Dato : 19-06-05 12:35

Denne artikel beskriver hvorledes vitale dele af den amerikanske
administration ikke er så uafhængig som mange tror. Tværtimod er
den kontrolleret og manipuleret af en fremmed stat, så Det Hvide Hus
varetager alle denne stats interesser - herunder økonomi, militær
osv.

Er det ikke på tide, at alle krigsfortalerne sætter deres hidtidige
retorik samt perspektiv op til revision?

_____________________________________________
http://www.antiwar.com/justin/?articleid=6316
_____________________________________________

Indictment Shows Washington Is 'Israeli-Occupied Territory'

Pentagon analyst Larry Franklin's espionage case has uncovered a spy
nest at the top
by Justin Raimondo

The indictment [.pdf file] of Larry Franklin, the 58-year-old analyst
who headed up the Pentagon's Iran desk, marks a milestone in the FBI's
four-year-plus probe into Israel's covert activities in the U.S. The
investigation predates 9/11 and involves some of the leading figures
associated with planning and agitating for the U.S. invasion of Iraq.
The players: a hardline faction of the administration committed to
"regime change" not only in Iraq, but throughout the Middle East.
Skilled at the art of bureaucratic infighting and relentlessly
determined, even as the neocons' plan for the invasion and occupation
of Iraq was being implemented they were planning to put the next phase
of their grand plan for the Middle East into operation: a confrontation
with Iran.

At the Iran desk, Larry Franklin was the perfect patsy, the neocons'
gofer who was in a position to not only fight for their policies but
also to provide them with sensitive intelligence [.pdf]. And that's
where the bureaucratic turf wars that raged throughout this
administration, between the neocons and the "realists," crossed the
line into... treason.

The indictment lists two unindicted co-conspirators, identifying them
only as "CC1" and "CC2," but we know from numerous news accounts that
they refer to Steve Rosen, AIPAC's longtime public policy director, and
Keith Weissman, the lobby's Iran specialist. For two years, the
indictment charges, Franklin "did unlawfully, knowingly, and willingly
conspire, confederate, and agree, together with persons known and
unknown to the Grand Jury, to communicate, deliver, and transmit
information relating to the national defense to CC-1 and CC-2, persons
not entitled to receive such information, with reason to believe that
such information could be used to the injury of the United States and
to the advantage of a foreign nation."

That foreign nation is the state of Israel, a country passionately
interested in U.S. policy toward Iran - and aggressively pursuing a
campaign to glean all the information it can about the making of that
policy in a clear effort to shape it. The indictment shows how the
Israelis used AIPAC for that purpose.

It also shows the extraordinary access AIPAC has to U.S. government
officials. All Steve Rosen had to do, one summer day in 2002, was put
in a call to "DoD Employee A" and ask for someone with expertise on
Iran, and he was promptly given Franklin's name.
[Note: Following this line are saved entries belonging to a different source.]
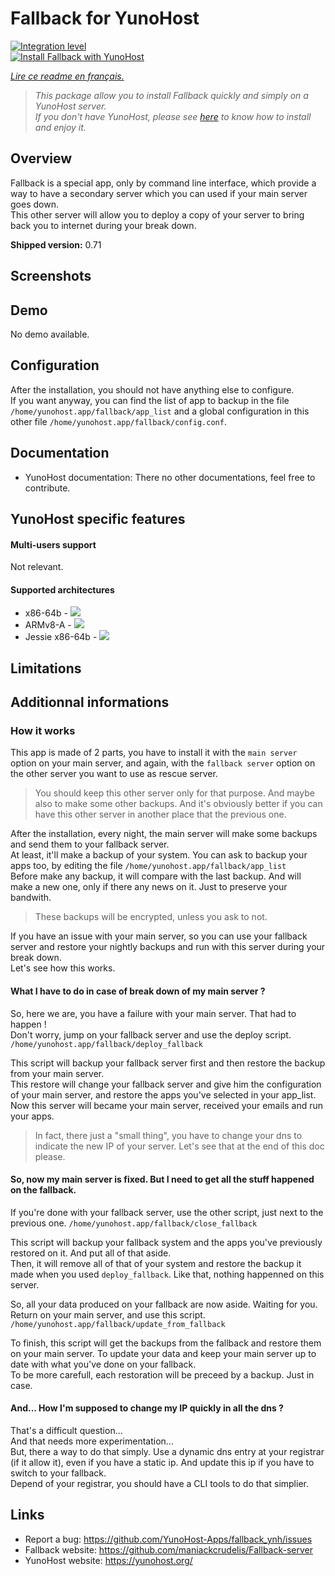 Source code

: # Fallback for YunoHost

[![Integration level](https://dash.yunohost.org/integration/fallback.svg)](https://dash.yunohost.org/appci/app/fallback)  
[![Install Fallback with YunoHost](https://install-app.yunohost.org/install-with-yunohost.png)](https://install-app.yunohost.org/?app=fallback)

*[Lire ce readme en français.](./README_fr.md)*

> *This package allow you to install Fallback quickly and simply on a YunoHost server.  
If you don't have YunoHost, please see [here](https://yunohost.org/#/install) to know how to install and enjoy it.*

## Overview
Fallback is a special app, only by command line interface, which provide a way to have a secondary server which you can used if your main server goes down.  
This other server will allow you to deploy a copy of your server to bring back you to internet during your break down.

**Shipped version:** 0.71

## Screenshots

## Demo

No demo available.

## Configuration

After the installation, you should not have anything else to configure.  
If you want anyway, you can find the list of app to backup in the file `/home/yunohost.app/fallback/app_list` and a global configuration in this other file `/home/yunohost.app/fallback/config.conf`.

## Documentation

 * YunoHost documentation: There no other documentations, feel free to contribute.

## YunoHost specific features

#### Multi-users support

Not relevant.

#### Supported architectures

* x86-64b - [![](https://ci-apps.yunohost.org/ci/logs/fallback%20%28Community%29.svg)](https://ci-apps.yunohost.org/ci/apps/fallback/)
* ARMv8-A - [![](https://ci-apps-arm.yunohost.org/ci/logs/fallback%20%28Community%29.svg)](https://ci-apps-arm.yunohost.org/ci/apps/fallback/)
* Jessie x86-64b - [![](https://ci-stretch.nohost.me/ci/logs/fallback%20%28Community%29.svg)](https://ci-stretch.nohost.me/ci/apps/fallback/)

## Limitations

## Additionnal informations

### How it works

This app is made of 2 parts, you have to install it with the `main server` option on your main server, and again, with the `fallback server` option on the other server you want to use as rescue server.
> You should keep this other server only for that purpose. And maybe also to make some other backups. And it's obviously better if you can have this other server in another place that the previous one.

After the installation, every night, the main server will make some backups and send them to your fallback server.  
At least, it'll make a backup of your system. You can ask to backup your apps too, by editing the file `/home/yunohost.app/fallback/app_list`  
Before make any backup, it will compare with the last backup. And will make a new one, only if there any news on it. Just to preserve your bandwith.
> These backups will be encrypted, unless you ask to not.

If you have an issue with your main server, so you can use your fallback server and restore your nightly backups and run with this server during your break down.  
Let's see how this works.

#### What I have to do in case of break down of my main server ?

So, here we are, you have a failure with your main server. That had to happen !  
Don't worry, jump on your fallback server and use the deploy script.
`/home/yunohost.app/fallback/deploy_fallback`

This script will backup your fallback server first and then restore the backup from your main server.  
This restore will change your fallback server and give him the configuration of your main server, and restore the apps you've selected in your app_list.  
Now this server will became your main server, received your emails and run your apps.
> In fact, there just a "small thing", you have to change your dns to indicate the new IP of your server. Let's see that at the end of this doc please.

#### So, now my main server is fixed. But I need to get all the stuff happened on the fallback.

If you're done with your fallback server, use the other script, just next to the previous one.
`/home/yunohost.app/fallback/close_fallback`

This script will backup your fallback system and the apps you've previously restored on it. And put all of that aside.  
Then, it will remove all of that of your system and restore the backup it made when you used `deploy_fallback`. Like that, nothing happenned on this server.

So, all your data produced on your fallback are now aside. Waiting for you.  
Return on your main server, and use this script.  
`/home/yunohost.app/fallback/update_from_fallback`

To finish, this script will get the backups from the fallback and restore them on your main server. To update your data and keep your main server up to date with what you've done on your fallback.  
To be more carefull, each restoration will be preceed by a backup. Just in case.

#### And... How I'm supposed to change my IP quickly in all the dns ?

That's a difficult question...  
And that needs more experimentation...  
But, there a way to do that simply. Use a dynamic dns entry at your registrar (if it allow it), even if you have a static ip. And update this ip if you have to switch to your fallback.  
Depend of your registrar, you should have a CLI tools to do that simplier.

## Links

 * Report a bug: https://github.com/YunoHost-Apps/fallback_ynh/issues
 * Fallback website: https://github.com/maniackcrudelis/Fallback-server
 * YunoHost website: https://yunohost.org/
Rosen and Weissman set up a meeting with Franklin and another Pentagon
policy wonk ("DoD Employee B"), and pretty soon the rudiments of a spy
nest were being constructed by the defendant and his co-conspirators.
The indictment relates an intercepted phone conversation in which Rosen
chortles excitedly en route to a meeting with Franklin that he's got "a
real insider," "a Pentagon guy" on the hook. At that meeting, Franklin
discloses "national defense information" to Rosen and Weissman: the two
AIPACers then take the information and feed it to an unidentified
journalist. That reporter is Glenn Kessler of the Washington Post -
who was also of interest to prosecutors on the trail of who leaked CIA
officer Valerie Plame's name to the media.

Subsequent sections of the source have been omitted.